* Work task: The response should be a faithful copy of every record, with nothing left out.
BEGIN
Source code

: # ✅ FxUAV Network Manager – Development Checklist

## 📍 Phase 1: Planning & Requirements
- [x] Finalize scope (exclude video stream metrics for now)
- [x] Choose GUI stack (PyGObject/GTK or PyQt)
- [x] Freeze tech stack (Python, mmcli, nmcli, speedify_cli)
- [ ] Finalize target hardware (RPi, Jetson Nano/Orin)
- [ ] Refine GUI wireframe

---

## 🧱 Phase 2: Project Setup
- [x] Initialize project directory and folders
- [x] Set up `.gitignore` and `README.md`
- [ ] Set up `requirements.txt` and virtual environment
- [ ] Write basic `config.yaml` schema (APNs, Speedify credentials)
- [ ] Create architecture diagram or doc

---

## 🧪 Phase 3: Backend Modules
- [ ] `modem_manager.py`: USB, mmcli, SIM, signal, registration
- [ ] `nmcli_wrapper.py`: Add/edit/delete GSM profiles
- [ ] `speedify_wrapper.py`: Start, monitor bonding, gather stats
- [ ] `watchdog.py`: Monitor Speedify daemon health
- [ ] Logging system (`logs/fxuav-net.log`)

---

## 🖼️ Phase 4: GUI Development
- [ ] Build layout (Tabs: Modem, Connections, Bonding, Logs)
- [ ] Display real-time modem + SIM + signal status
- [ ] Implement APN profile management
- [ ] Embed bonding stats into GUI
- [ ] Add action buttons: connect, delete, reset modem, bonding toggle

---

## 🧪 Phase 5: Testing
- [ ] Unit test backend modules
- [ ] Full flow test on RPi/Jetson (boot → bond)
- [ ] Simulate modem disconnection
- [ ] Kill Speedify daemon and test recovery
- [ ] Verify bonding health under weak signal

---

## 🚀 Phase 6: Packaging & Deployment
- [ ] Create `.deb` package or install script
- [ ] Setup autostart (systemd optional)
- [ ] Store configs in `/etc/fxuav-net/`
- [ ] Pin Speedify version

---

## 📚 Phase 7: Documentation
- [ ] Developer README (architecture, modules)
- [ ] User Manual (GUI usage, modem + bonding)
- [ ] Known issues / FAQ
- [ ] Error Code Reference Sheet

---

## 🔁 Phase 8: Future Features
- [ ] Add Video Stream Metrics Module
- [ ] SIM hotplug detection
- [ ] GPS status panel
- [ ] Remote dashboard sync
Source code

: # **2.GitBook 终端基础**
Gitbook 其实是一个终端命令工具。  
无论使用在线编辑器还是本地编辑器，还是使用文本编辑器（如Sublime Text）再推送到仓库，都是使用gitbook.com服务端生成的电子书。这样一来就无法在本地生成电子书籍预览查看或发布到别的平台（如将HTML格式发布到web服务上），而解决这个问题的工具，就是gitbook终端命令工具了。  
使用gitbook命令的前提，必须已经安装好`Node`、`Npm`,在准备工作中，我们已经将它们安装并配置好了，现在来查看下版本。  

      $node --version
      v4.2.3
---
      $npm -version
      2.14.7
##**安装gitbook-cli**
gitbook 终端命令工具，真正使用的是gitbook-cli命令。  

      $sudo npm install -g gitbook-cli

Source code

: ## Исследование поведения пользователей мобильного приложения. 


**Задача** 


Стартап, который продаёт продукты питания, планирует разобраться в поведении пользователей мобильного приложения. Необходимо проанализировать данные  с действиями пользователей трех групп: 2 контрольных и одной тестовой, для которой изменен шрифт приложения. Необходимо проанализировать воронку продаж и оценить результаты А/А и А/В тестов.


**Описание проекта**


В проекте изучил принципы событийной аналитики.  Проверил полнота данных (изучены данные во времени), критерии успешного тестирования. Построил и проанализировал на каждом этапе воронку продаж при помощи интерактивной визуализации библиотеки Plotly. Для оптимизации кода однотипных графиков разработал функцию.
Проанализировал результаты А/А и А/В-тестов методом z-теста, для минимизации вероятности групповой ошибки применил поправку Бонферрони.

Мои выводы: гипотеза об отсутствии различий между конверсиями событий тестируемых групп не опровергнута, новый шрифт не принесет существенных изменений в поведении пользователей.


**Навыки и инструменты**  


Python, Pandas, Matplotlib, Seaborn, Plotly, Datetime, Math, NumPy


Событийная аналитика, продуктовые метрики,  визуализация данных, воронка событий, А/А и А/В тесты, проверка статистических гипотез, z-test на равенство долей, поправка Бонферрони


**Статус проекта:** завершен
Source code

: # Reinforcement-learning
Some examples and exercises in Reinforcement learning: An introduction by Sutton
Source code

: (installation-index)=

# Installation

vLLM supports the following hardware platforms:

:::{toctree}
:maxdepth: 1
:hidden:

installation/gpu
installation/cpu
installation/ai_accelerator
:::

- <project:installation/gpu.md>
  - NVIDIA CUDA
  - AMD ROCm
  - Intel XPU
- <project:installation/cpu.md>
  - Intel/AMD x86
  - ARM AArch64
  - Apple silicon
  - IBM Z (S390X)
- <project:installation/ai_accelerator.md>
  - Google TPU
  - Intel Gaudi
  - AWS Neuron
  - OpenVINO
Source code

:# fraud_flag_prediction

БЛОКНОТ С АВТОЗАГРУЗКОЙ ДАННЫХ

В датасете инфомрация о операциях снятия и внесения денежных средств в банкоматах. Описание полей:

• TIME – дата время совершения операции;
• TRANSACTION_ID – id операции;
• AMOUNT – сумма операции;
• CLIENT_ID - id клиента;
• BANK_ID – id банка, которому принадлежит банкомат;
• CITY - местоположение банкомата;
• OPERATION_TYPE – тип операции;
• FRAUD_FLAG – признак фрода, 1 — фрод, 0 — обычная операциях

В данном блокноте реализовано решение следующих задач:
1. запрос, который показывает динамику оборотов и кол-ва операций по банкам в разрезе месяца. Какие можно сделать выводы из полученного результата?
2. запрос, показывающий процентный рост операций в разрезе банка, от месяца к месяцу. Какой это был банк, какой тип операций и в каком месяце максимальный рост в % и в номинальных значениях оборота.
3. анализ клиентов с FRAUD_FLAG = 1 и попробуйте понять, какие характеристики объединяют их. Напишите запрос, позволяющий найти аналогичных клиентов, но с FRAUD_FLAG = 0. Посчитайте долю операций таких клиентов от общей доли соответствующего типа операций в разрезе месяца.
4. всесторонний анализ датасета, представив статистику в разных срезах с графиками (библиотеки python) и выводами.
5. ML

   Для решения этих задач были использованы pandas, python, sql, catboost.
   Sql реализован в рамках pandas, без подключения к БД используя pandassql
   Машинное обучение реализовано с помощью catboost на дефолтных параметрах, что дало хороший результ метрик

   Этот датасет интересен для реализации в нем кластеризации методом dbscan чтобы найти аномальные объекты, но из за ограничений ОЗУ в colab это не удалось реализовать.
END
* Result of this task:
Source code

: # ✅ FxUAV Network Manager – Development Checklist

## 📍 Phase 1: Planning & Requirements
- [x] Finalize scope (exclude video stream metrics for now)
- [x] Choose GUI stack (PyGObject/GTK or PyQt)
- [x] Freeze tech stack (Python, mmcli, nmcli, speedify_cli)
- [ ] Finalize target hardware (RPi, Jetson Nano/Orin)
- [ ] Refine GUI wireframe

---

## 🧱 Phase 2: Project Setup
- [x] Initialize project directory and folders
- [x] Set up `.gitignore` and `README.md`
- [ ] Set up `requirements.txt` and virtual environment
- [ ] Write basic `config.yaml` schema (APNs, Speedify credentials)
- [ ] Create architecture diagram or doc

---

## 🧪 Phase 3: Backend Modules
- [ ] `modem_manager.py`: USB, mmcli, SIM, signal, registration
- [ ] `nmcli_wrapper.py`: Add/edit/delete GSM profiles
- [ ] `speedify_wrapper.py`: Start, monitor bonding, gather stats
- [ ] `watchdog.py`: Monitor Speedify daemon health
- [ ] Logging system (`logs/fxuav-net.log`)

---

## 🖼️ Phase 4: GUI Development
- [ ] Build layout (Tabs: Modem, Connections, Bonding, Logs)
- [ ] Display real-time modem + SIM + signal status
- [ ] Implement APN profile management
- [ ] Embed bonding stats into GUI
- [ ] Add action buttons: connect, delete, reset modem, bonding toggle

---

## 🧪 Phase 5: Testing
- [ ] Unit test backend modules
- [ ] Full flow test on RPi/Jetson (boot → bond)
- [ ] Simulate modem disconnection
- [ ] Kill Speedify daemon and test recovery
- [ ] Verify bonding health under weak signal

---

## 🚀 Phase 6: Packaging & Deployment
- [ ] Create `.deb` package or install script
- [ ] Setup autostart (systemd optional)
- [ ] Store configs in `/etc/fxuav-net/`
- [ ] Pin Speedify version

---

## 📚 Phase 7: Documentation
- [ ] Developer README (architecture, modules)
- [ ] User Manual (GUI usage, modem + bonding)
- [ ] Known issues / FAQ
- [ ] Error Code Reference Sheet

---

## 🔁 Phase 8: Future Features
- [ ] Add Video Stream Metrics Module
- [ ] SIM hotplug detection
- [ ] GPS status panel
- [ ] Remote dashboard sync
Source code

: # **2.GitBook 终端基础**
Gitbook 其实是一个终端命令工具。  
无论使用在线编辑器还是本地编辑器，还是使用文本编辑器（如Sublime Text）再推送到仓库，都是使用gitbook.com服务端生成的电子书。这样一来就无法在本地生成电子书籍预览查看或发布到别的平台（如将HTML格式发布到web服务上），而解决这个问题的工具，就是gitbook终端命令工具了。  
使用gitbook命令的前提，必须已经安装好`Node`、`Npm`,在准备工作中，我们已经将它们安装并配置好了，现在来查看下版本。  

      $node --version
      v4.2.3
---
      $npm -version
      2.14.7
##**安装gitbook-cli**
gitbook 终端命令工具，真正使用的是gitbook-cli命令。  

      $sudo npm install -g gitbook-cli

Source code

: ## Исследование поведения пользователей мобильного приложения. 


**Задача** 


Стартап, который продаёт продукты питания, планирует разобраться в поведении пользователей мобильного приложения. Необходимо проанализировать данные  с действиями пользователей трех групп: 2 контрольных и одной тестовой, для которой изменен шрифт приложения. Необходимо проанализировать воронку продаж и оценить результаты А/А и А/В тестов.


**Описание проекта**


В проекте изучил принципы событийной аналитики.  Проверил полнота данных (изучены данные во времени), критерии успешного тестирования. Построил и проанализировал на каждом этапе воронку продаж при помощи интерактивной визуализации библиотеки Plotly. Для оптимизации кода однотипных графиков разработал функцию.
Проанализировал результаты А/А и А/В-тестов методом z-теста, для минимизации вероятности групповой ошибки применил поправку Бонферрони.

Мои выводы: гипотеза об отсутствии различий между конверсиями событий тестируемых групп не опровергнута, новый шрифт не принесет существенных изменений в поведении пользователей.


**Навыки и инструменты**  


Python, Pandas, Matplotlib, Seaborn, Plotly, Datetime, Math, NumPy


Событийная аналитика, продуктовые метрики,  визуализация данных, воронка событий, А/А и А/В тесты, проверка статистических гипотез, z-test на равенство долей, поправка Бонферрони


**Статус проекта:** завершен
Source code

: # Reinforcement-learning
Some examples and exercises in Reinforcement learning: An introduction by Sutton
Source code

: (installation-index)=

# Installation

vLLM supports the following hardware platforms:

:::{toctree}
:maxdepth: 1
:hidden:

installation/gpu
installation/cpu
installation/ai_accelerator
:::

- <project:installation/gpu.md>
  - NVIDIA CUDA
  - AMD ROCm
  - Intel XPU
- <project:installation/cpu.md>
  - Intel/AMD x86
  - ARM AArch64
  - Apple silicon
  - IBM Z (S390X)
- <project:installation/ai_accelerator.md>
  - Google TPU
  - Intel Gaudi
  - AWS Neuron
  - OpenVINO
Source code

:# fraud_flag_prediction

БЛОКНОТ С АВТОЗАГРУЗКОЙ ДАННЫХ

В датасете инфомрация о операциях снятия и внесения денежных средств в банкоматах. Описание полей:

• TIME – дата время совершения операции;
• TRANSACTION_ID – id операции;
• AMOUNT – сумма операции;
• CLIENT_ID - id клиента;
• BANK_ID – id банка, которому принадлежит банкомат;
• CITY - местоположение банкомата;
• OPERATION_TYPE – тип операции;
• FRAUD_FLAG – признак фрода, 1 — фрод, 0 — обычная операциях

В данном блокноте реализовано решение следующих задач:
1. запрос, который показывает динамику оборотов и кол-ва операций по банкам в разрезе месяца. Какие можно сделать выводы из полученного результата?
2. запрос, показывающий процентный рост операций в разрезе банка, от месяца к месяцу. Какой это был банк, какой тип операций и в каком месяце максимальный рост в % и в номинальных значениях оборота.
3. анализ клиентов с FRAUD_FLAG = 1 и попробуйте понять, какие характеристики объединяют их. Напишите запрос, позволяющий найти аналогичных клиентов, но с FRAUD_FLAG = 0. Посчитайте долю операций таких клиентов от общей доли соответствующего типа операций в разрезе месяца.
4. всесторонний анализ датасета, представив статистику в разных срезах с графиками (библиотеки python) и выводами.
5. ML

   Для решения этих задач были использованы pandas, python, sql, catboost.
   Sql реализован в рамках pandas, без подключения к БД используя pandassql
   Машинное обучение реализовано с помощью catboost на дефолтных параметрах, что дало хороший результ метрик

   Этот датасет интересен для реализации в нем кластеризации методом dbscan чтобы найти аномальные объекты, но из за ограничений ОЗУ в colab это не удалось реализовать.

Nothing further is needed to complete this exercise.